Smad6 knockdown restores TGF-β signaling in Pin1 null cells. A, primary lung Fb transfected with control or Smad6-specific siRNA (50 nm) were treated with TGF-β1 for 1 h. Whole cell lysates were immunoblotted with antibodies shown on the right. B, cells were treated as in A, and cytoplasmic (cyt) and nuclear extracts (nuc) were probed with antibodies shown on the right. Lamin B1 served as nuclear marker. C, cells were transfected with Smad6-specific siRNA and then infected with lentiviral vectors containing Smad2/3-responsive luciferase reporter and Renilla-luciferase constitutively active reporter.
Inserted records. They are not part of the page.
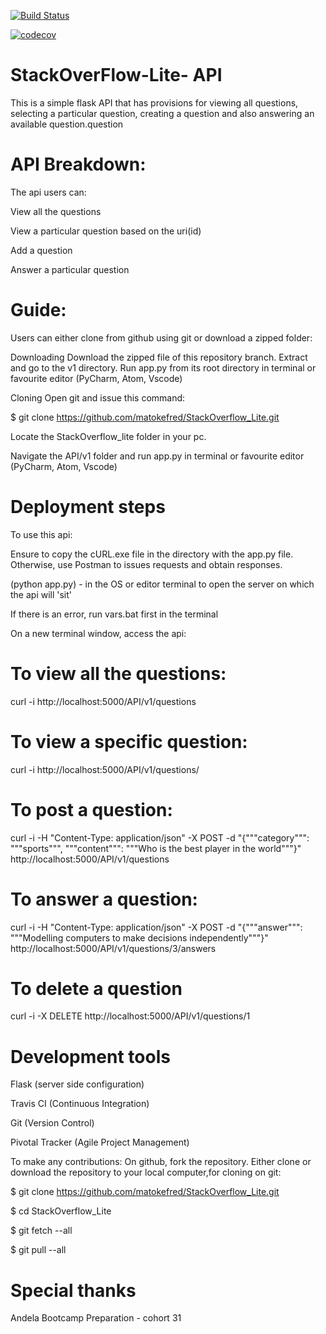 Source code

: [![Build Status](https://travis-ci.org/matokefred/StackOverFlow_Lite.svg?branch=api)](https://travis-ci.org/matokefred/StackOverFlow_Lite)

[![codecov](https://codecov.io/gh/matokefred/StackOverFlow_Lite/branch/api/graph/badge.svg)](https://codecov.io/gh/matokefred/StackOverFlow_Lite)
# StackOverFlow-Lite- API
This is a simple flask API that has provisions for viewing all questions, selecting a particular question, creating a question and also answering an available question.question

# API Breakdown:
The api users can:

View all the questions

View a particular question based on the uri(id)

Add a question

Answer a particular question


# Guide:
Users can either clone from github using git or download a zipped folder:

Downloading
Download the zipped file of this repository branch. Extract and go to the v1 directory. Run app.py from its root directory in terminal or favourite editor (PyCharm, Atom, Vscode)

Cloning
Open git and issue this command:

$ git clone https://github.com/matokefred/StackOverflow_Lite.git

Locate the StackOverflow_lite folder in your pc.

Navigate the API/v1 folder and run app.py in terminal or favourite editor (PyCharm, Atom, Vscode)

# Deployment steps
To use this api:

Ensure to copy the cURL.exe file in the directory with the app.py file. Otherwise, use Postman to issues requests and obtain responses.
 
(python app.py) - in the OS or editor terminal to open the server on which the api will 'sit'

If there is an error, run vars.bat first in the terminal

On a new terminal window, access the api:

# To view all the questions: 

curl -i http://localhost:5000/API/v1/questions

# To view a specific question: 

curl -i http://localhost:5000/API/v1/questions/<uri>

# To post a question: 

curl -i -H "Content-Type: application/json" -X POST -d "{"""category""": """sports""", """content""": """Who is the best player in the world"""}" http://localhost:5000/API/v1/questions

# To answer a question:

curl -i -H "Content-Type: application/json" -X POST -d "{"""answer""": """Modelling computers to make decisions independently"""}" http://localhost:5000/API/v1/questions/3/answers

# To delete a question

curl -i -X DELETE http://localhost:5000/API/v1/questions/1

# Development tools
Flask (server side configuration)

Travis CI (Continuous Integration)

Git (Version Control)

Pivotal Tracker (Agile Project Management)

To make any contributions:
On github, fork the repository. Either clone or download the repository to your local computer,for cloning on git:

$ git clone https://github.com/matokefred/StackOverflow_Lite.git

$ cd StackOverflow_Lite

$ git fetch --all

$ git pull --all

# Special thanks

Andela Bootcamp Preparation - cohort 31
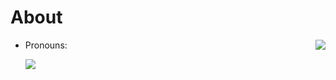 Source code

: <h1 align="left">About</h1>

<img src="220362.gif" align="right" > 

- Pronouns:
  
  <img src="https://img.shields.io/badge/C-000000?logo=C&logoColor=white&style=flat-square" />


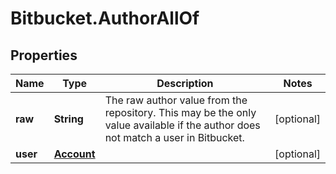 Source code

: # Bitbucket.AuthorAllOf

## Properties

Name | Type | Description | Notes
------------ | ------------- | ------------- | -------------
**raw** | **String** | The raw author value from the repository. This may be the only value available if the author does not match a user in Bitbucket. | [optional] 
**user** | [**Account**](Account.md) |  | [optional] 


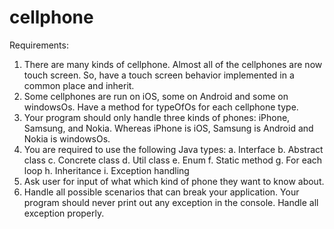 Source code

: # cellphone

Requirements:

1. There are many kinds of cellphone. Almost all of the cellphones are now touch screen. So, have a touch screen behavior implemented in a common place and inherit. 
2. Some cellphones are run on iOS, some on Android and some on windowsOs. Have a method for typeOfOs for each cellphone type. 
3. Your program should only handle three kinds of phones: iPhone, Samsung, and Nokia. Whereas iPhone is iOS, Samsung is Android and Nokia is windowsOs.
4. You are required to use the following Java types:
a. Interface
b. Abstract class
c. Concrete class
d. Util class
e. Enum
f. Static method
g. For each loop
h. Inheritance
i. Exception handling
5. Ask user for input of what which kind of phone they want to know about.
6. Handle all possible scenarios that can break your application. Your program should never print out any exception in the console. Handle all exception properly.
After 1 day, cultures were treated with vehicle or TGF-β1 (1 ng/ml) for an additional 2 days. Cell lysates were subjected to a luciferase activity assay using the Dual-Luciferase Assay system and normalized to the Renilla-luciferase reporter. Data shown are representative of at least five independent experiments and are expressed as the mean ± S.D. *, p < 0.05. NS, not significant. D, proposed model of Pin1 regulation of TGF-β/Smad signaling (for details, see “Results”).